OK. that makes sense. Yes, it’s a different set of priorities, but we can also look at it objectively and decide what the trade-offs are. The danger with these types of proposals is that they’re not bad for the majority (note I said not bad and didn’t say good) because it gives them security by they suck for the minority because they end up with no jobs at all. As someone noted earlier, the university students are the lucky ones who will probably get jobs, so of course they want to get as many goodies to go along with those jobs as possible. This was part of what caused the riots not that long ago amond the Arab youth-- they largely are locked out of the system.

But my feeling is… hey, if the French want to send their economy into the tank, let 'em. That gives us a better opportunity. I’d love to work a cushy job with great benefits and little risk for me. But that’s no way to be a steward of an economy that has to serve the next generation, too. Like or not you have to compete in a global economy these days, and if you cling to the past, you’re kids will pay the price.

No one is saying it is always the right thing to do. You have lots of choices of what you can do with that money, and if you put in the bank, what do you think the bank is going to do? It’s going to invest it.

But you need to stop using Microsoft as an example. It’s a unique company, and has limits on its growth that aren’t so much a factor of cash. Besides, it’s the small companies that provide the growth for an economy-- the ones that will becoment the next Microsoft, Intel or HP. Businesses are going to fail in every economy no matter how busniess-friendly the government is. But what you don’t want to happen is to let the rate of new business formation fall below the rate of busniess failure. That’s the problem. Microsoft is going to survive any draconian government regualtions, just about. But Bob’s New Software Start-up is going to have a tougher time getting started if you add extra risk to hiring new employees.

Where’s the French equivalent of Microsoft, Intel, HP, WALMART, Google, Dell, etc? Imagine the US without any of those companies.

Actually, this is a good thing. It works out the best for everyone in the long run, though it does hurt a small group of people in the short.

Not as soon as they have a spare buck. But certainly as soon as they sense any greater opportunity. Businesses which constantly try to flog more work out of existing employees quickly run into serious trouble. I’ve seen it happen many times, and it never works out in the end. Indeed, most business not only spend their own profit on expansion and taking new opportunity, they borrow money to do it faster.

Guilds are something else. I won’t pretend I like all the effects of all of them, but they serve purposes well above and beyond sucking off money for the union reps - which I think most real unions have become.

Same thing with professional organizations. I think some of them are a bit hidebound (the Bar associations are way too stuffy and seem to have an awfully high opinion of themselves) but they do serve an important purpose in ensuring quality.

I can’t comment on US companies (because I don’t live in the US and have never worked there), but I can tell you that in some parts of Australia- mainly tourist areas, but it does happen elsewhere- the scenario I described is all too real. I’ve been a victim of it myself several times, most recently on Monday when I lost my part-time job because the Office Manager’s boyfriend wanted it.
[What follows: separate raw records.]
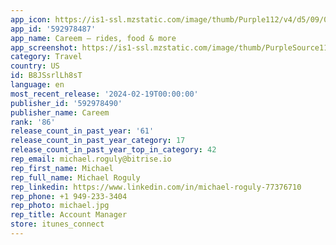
 ```yaml
---
app_icon: https://is1-ssl.mzstatic.com/image/thumb/Purple112/v4/d5/09/02/d5090299-1c9c-eed6-8422-f219bbdbba6f/SuperAppIcon-0-0-1x_U007emarketing-0-5-0-85-220.png/1024x1024bb.png
app_id: '592978487'
app_name: Careem – rides, food & more
app_screenshot: https://is1-ssl.mzstatic.com/image/thumb/PurpleSource116/v4/ad/11/a2/ad11a224-df39-8f3b-d248-a9eed76ed4a5/f3d33f6b-7e4f-45a8-8242-ae84173ae0a3_ASO_Refresh_6.5_Frame_01.jpg/1284x2778bb.png
category: Travel
country: US
id: B8JSsrlLh8sT
language: en
most_recent_release: '2024-02-19T00:00:00'
publisher_id: '592978490'
publisher_name: Careem
rank: '86'
release_count_in_past_year: '61'
release_count_in_past_year_category: 17
release_count_in_past_year_top_in_category: 42
rep_email: michael.roguly@bitrise.io
rep_first_name: Michael
rep_full_name: Michael Roguly
rep_linkedin: https://www.linkedin.com/in/michael-roguly-77376710
rep_phone: +1 949-233-3404
rep_photo: michael.jpg
rep_title: Account Manager
store: itunes_connect
---
```

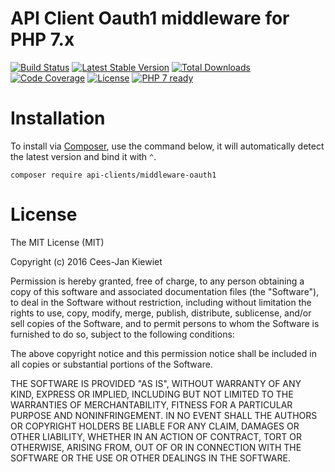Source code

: # API Client Oauth1 middleware for PHP 7.x

[![Build Status](https://travis-ci.org/php-api-clients/middleware-oauth1.svg?branch=master)](https://travis-ci.org/php-api-clients/middleware-oauth1)
[![Latest Stable Version](https://poser.pugx.org/api-clients/middleware-oauth1/v/stable.png)](https://packagist.org/packages/api-clients/middleware-oauth1)
[![Total Downloads](https://poser.pugx.org/api-clients/middleware-oauth1/downloads.png)](https://packagist.org/packages/api-clients/middleware-oauth1/stats)
[![Code Coverage](https://scrutinizer-ci.com/g/php-api-clients/middleware-oauth1/badges/coverage.png?b=master)](https://scrutinizer-ci.com/g/php-api-clients/middleware-oauth1/?branch=master)
[![License](https://poser.pugx.org/api-clients/middleware-oauth1/license.png)](https://packagist.org/packages/api-clients/middleware-oauth1)
[![PHP 7 ready](http://php7ready.timesplinter.ch/php-api-clients/middleware-oauth1/badge.svg)](https://appveyor-ci.org/php-api-clients/middleware-oauth1)

# Installation

To install via [Composer](http://getcomposer.org/), use the command below, it will automatically detect the latest version and bind it with `^`.

```
composer require api-clients/middleware-oauth1 
```

# License

The MIT License (MIT)

Copyright (c) 2016 Cees-Jan Kiewiet

Permission is hereby granted, free of charge, to any person obtaining a copy
of this software and associated documentation files (the "Software"), to deal
in the Software without restriction, including without limitation the rights
to use, copy, modify, merge, publish, distribute, sublicense, and/or sell
copies of the Software, and to permit persons to whom the Software is
furnished to do so, subject to the following conditions:

The above copyright notice and this permission notice shall be included in all
copies or substantial portions of the Software.

THE SOFTWARE IS PROVIDED "AS IS", WITHOUT WARRANTY OF ANY KIND, EXPRESS OR
IMPLIED, INCLUDING BUT NOT LIMITED TO THE WARRANTIES OF MERCHANTABILITY,
FITNESS FOR A PARTICULAR PURPOSE AND NONINFRINGEMENT. IN NO EVENT SHALL THE
AUTHORS OR COPYRIGHT HOLDERS BE LIABLE FOR ANY CLAIM, DAMAGES OR OTHER
LIABILITY, WHETHER IN AN ACTION OF CONTRACT, TORT OR OTHERWISE, ARISING FROM,
OUT OF OR IN CONNECTION WITH THE SOFTWARE OR THE USE OR OTHER DEALINGS IN THE
SOFTWARE.
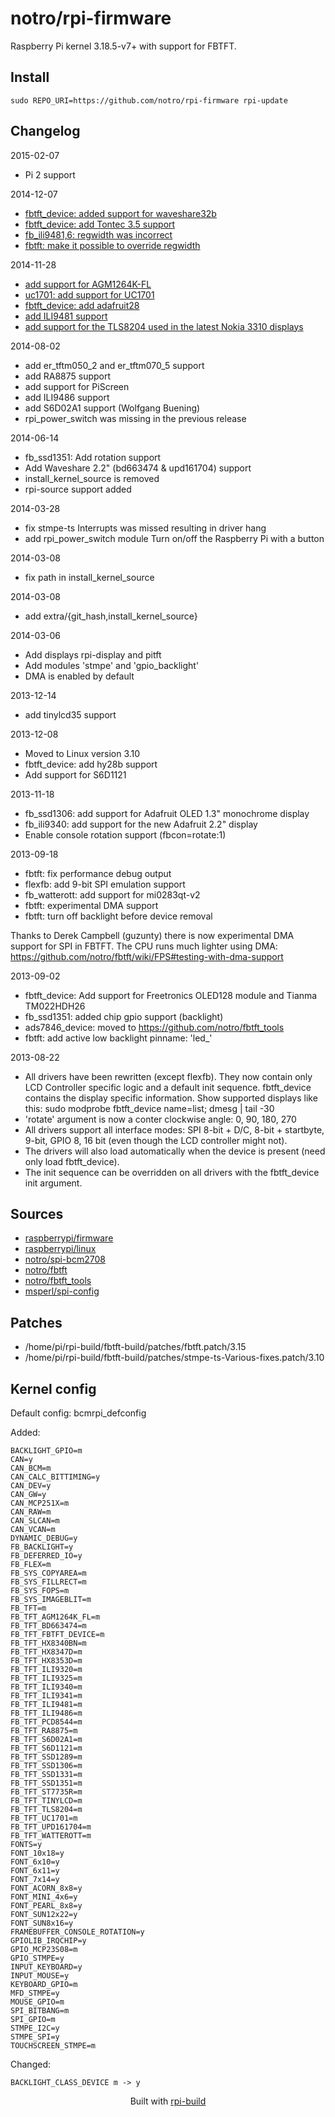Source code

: notro/rpi-firmware
==========

Raspberry Pi kernel 3.18.5-v7+ with support for FBTFT.

Install
-------

```text
sudo REPO_URI=https://github.com/notro/rpi-firmware rpi-update
```



Changelog
---------
2015-02-07
* Pi 2 support

2014-12-07
* [fbtft_device: added support for waveshare32b](https://github.com/notro/fbtft/commit/e67014490a9df34b9a4bf04e49c50254aebc10a8)
* [fbtft_device: add Tontec 3.5 support](https://github.com/notro/fbtft/commit/8116d7273be8816ce70c1a017b4466ae17e27d53)
* [fb_ili9481,6: regwidth was incorrect](https://github.com/notro/fbtft/commit/c92097b5a5ef82e298a4fe8ec7859c9378e435d8)
* [fbtft: make it possible to override regwidth](https://github.com/notro/fbtft/commit/566dca0e9d531b54c11ea9aea47f76695472776c)

2014-11-28
* [add support for AGM1264K-FL](https://github.com/notro/fbtft/commit/de1c2adfbb7b04b90a02d0e4cf6d7d923bab3656)
* [uc1701: add support for UC1701](https://github.com/notro/fbtft/commit/43d452d3b2f4ce9193103603bb453d4a97ff11f6)
* [fbtft_device: add adafruit28](https://github.com/notro/fbtft/commit/32995715c7fb161bf539fefc7e250fef3599cd61)
* [add ILI9481 support](https://github.com/notro/fbtft/commit/a693c8e3692f6a4fb67468a2d3b3fdd35b9aa2e2)
* [add support for the TLS8204 used in the latest Nokia 3310 displays](https://github.com/notro/fbtft/commit/6da654310724c31622afa8c7d12211a6e33ec18d)

2014-08-02
* add er_tftm050_2 and er_tftm070_5 support
* add RA8875 support
* add support for PiScreen
* add ILI9486 support
* add S6D02A1 support (Wolfgang Buening)
* rpi_power_switch was missing in the previous release

2014-06-14
* fb_ssd1351: Add rotation support
* Add Waveshare 2.2" (bd663474 & upd161704) support
* install_kernel_source is removed
* rpi-source support added

2014-03-28
* fix stmpe-ts
  Interrupts was missed resulting in driver hang
* add rpi_power_switch module
  Turn on/off the Raspberry Pi with a button

2014-03-08
* fix path in install_kernel_source

2014-03-08
* add extra/{git_hash,install_kernel_source}

2014-03-06
* Add displays rpi-display and pitft
* Add modules 'stmpe' and 'gpio_backlight'
* DMA is enabled by default

2013-12-14
* add tinylcd35 support

2013-12-08
* Moved to Linux version 3.10
* fbtft_device: add hy28b support
* Add support for S6D1121

2013-11-18
* fb_ssd1306: add support for Adafruit OLED 1.3" monochrome display
* fb_ili9340: add support for the new Adafruit 2.2" display
* Enable console rotation support (fbcon=rotate:1)

2013-09-18
* fbtft: fix performance debug output
* flexfb: add 9-bit SPI emulation support
* fb_watterott: add support for mi0283qt-v2
* fbtft: experimental DMA support
* fbtft: turn off backlight before device removal

Thanks to Derek Campbell (guzunty) there is now experimental DMA support for SPI in FBTFT.
The CPU runs much lighter using DMA:  https://github.com/notro/fbtft/wiki/FPS#testing-with-dma-support

2013-09-02
* fbtft_device: Add support for Freetronics OLED128 module and Tianma TM022HDH26
* fb_ssd1351: added chip gpio support (backlight)
* ads7846_device: moved to https://github.com/notro/fbtft_tools
* fbtft: add active low backlight pinname: 'led_'

2013-08-22
* All drivers have been rewritten (except flexfb). They now contain only LCD Controller specific logic and a default init sequence. fbtft_device contains the display specific information.
  Show supported displays like this: sudo modprobe fbtft_device name=list; dmesg | tail -30
* 'rotate' argument is now a conter clockwise angle: 0, 90, 180, 270
* All drivers support all interface modes: SPI 8-bit + D/C, 8-bit + startbyte, 9-bit, GPIO 8, 16 bit (even though the LCD controller might not).
* The drivers will also load automatically when the device is present (need only load fbtft_device).
* The init sequence can be overridden on all drivers with the fbtft_device init argument.



Sources
-------
* [raspberrypi/firmware](https://github.com/raspberrypi/firmware/archive/e42a747e8d5c4a2fb3e837d0924c7cc39999936a.tar.gz)
* [raspberrypi/linux](https://github.com/raspberrypi/linux/archive/a6cf3c99bc89e2c010c2f78fbf9e3ed478ccfd46.tar.gz)
* [notro/spi-bcm2708](https://github.com/notro/spi-bcm2708/archive/57fc2d1ea38e337ea04bd4e05a24cc94eea11a8b.tar.gz)
* [notro/fbtft](https://github.com/notro/fbtft/archive/855b2908380e8ca996768bf94cb4d8573690bc30.tar.gz)
* [notro/fbtft_tools](https://github.com/notro/fbtft_tools/archive/8553a4b1f5262c6dd076bb5fdd3e97ec7e3cdebe.tar.gz)
* [msperl/spi-config](https://github.com/msperl/spi-config/archive/878f592626db291b3a62b5054278c95e92bc0b39.tar.gz)


Patches
--------
* /home/pi/rpi-build/fbtft-build/patches/fbtft.patch/3.15
* /home/pi/rpi-build/fbtft-build/patches/stmpe-ts-Various-fixes.patch/3.10


Kernel config
-------------
Default config: bcmrpi_defconfig



Added:
```text
BACKLIGHT_GPIO=m
CAN=y
CAN_BCM=m
CAN_CALC_BITTIMING=y
CAN_DEV=y
CAN_GW=y
CAN_MCP251X=m
CAN_RAW=m
CAN_SLCAN=m
CAN_VCAN=m
DYNAMIC_DEBUG=y
FB_BACKLIGHT=y
FB_DEFERRED_IO=y
FB_FLEX=m
FB_SYS_COPYAREA=m
FB_SYS_FILLRECT=m
FB_SYS_FOPS=m
FB_SYS_IMAGEBLIT=m
FB_TFT=m
FB_TFT_AGM1264K_FL=m
FB_TFT_BD663474=m
FB_TFT_FBTFT_DEVICE=m
FB_TFT_HX8340BN=m
FB_TFT_HX8347D=m
FB_TFT_HX8353D=m
FB_TFT_ILI9320=m
FB_TFT_ILI9325=m
FB_TFT_ILI9340=m
FB_TFT_ILI9341=m
FB_TFT_ILI9481=m
FB_TFT_ILI9486=m
FB_TFT_PCD8544=m
FB_TFT_RA8875=m
FB_TFT_S6D02A1=m
FB_TFT_S6D1121=m
FB_TFT_SSD1289=m
FB_TFT_SSD1306=m
FB_TFT_SSD1331=m
FB_TFT_SSD1351=m
FB_TFT_ST7735R=m
FB_TFT_TINYLCD=m
FB_TFT_TLS8204=m
FB_TFT_UC1701=m
FB_TFT_UPD161704=m
FB_TFT_WATTEROTT=m
FONTS=y
FONT_10x18=y
FONT_6x10=y
FONT_6x11=y
FONT_7x14=y
FONT_ACORN_8x8=y
FONT_MINI_4x6=y
FONT_PEARL_8x8=y
FONT_SUN12x22=y
FONT_SUN8x16=y
FRAMEBUFFER_CONSOLE_ROTATION=y
GPIOLIB_IRQCHIP=y
GPIO_MCP23S08=m
GPIO_STMPE=y
INPUT_KEYBOARD=y
INPUT_MOUSE=y
KEYBOARD_GPIO=m
MFD_STMPE=y
MOUSE_GPIO=m
SPI_BITBANG=m
SPI_GPIO=m
STMPE_I2C=y
STMPE_SPI=y
TOUCHSCREEN_STMPE=m
```


Changed:
```text
BACKLIGHT_CLASS_DEVICE m -> y
```


<p align="center">Built with <a href="https://github.com/notro/rpi-build/wiki">rpi-build</a></p>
As a casual, I have no rights at all (“Oh, you’re not fired, we’re just never going to give you any hours ever again”), and there’s no way you could legally prove that’s what happened, but it’s a bit much of a coincidence that he starts work two weeks ago, finishes his training last week, and this week I’ve got no job. And it’s not like this was an especially difficult or skilled job, either. (No, I’m not going to name it.)

Fortunately, I’ve got another job (I saw it coming and starting hunting early), but that isn’t the point- no-one should have to worry they could get canned for some trivial or inappropriate reason. I fully support the French who disagree with this law, and the fact that there were 1,000,000 people in Paris protesting it suggests a fairly sizeable chunk of France disagrees with the new laws, too.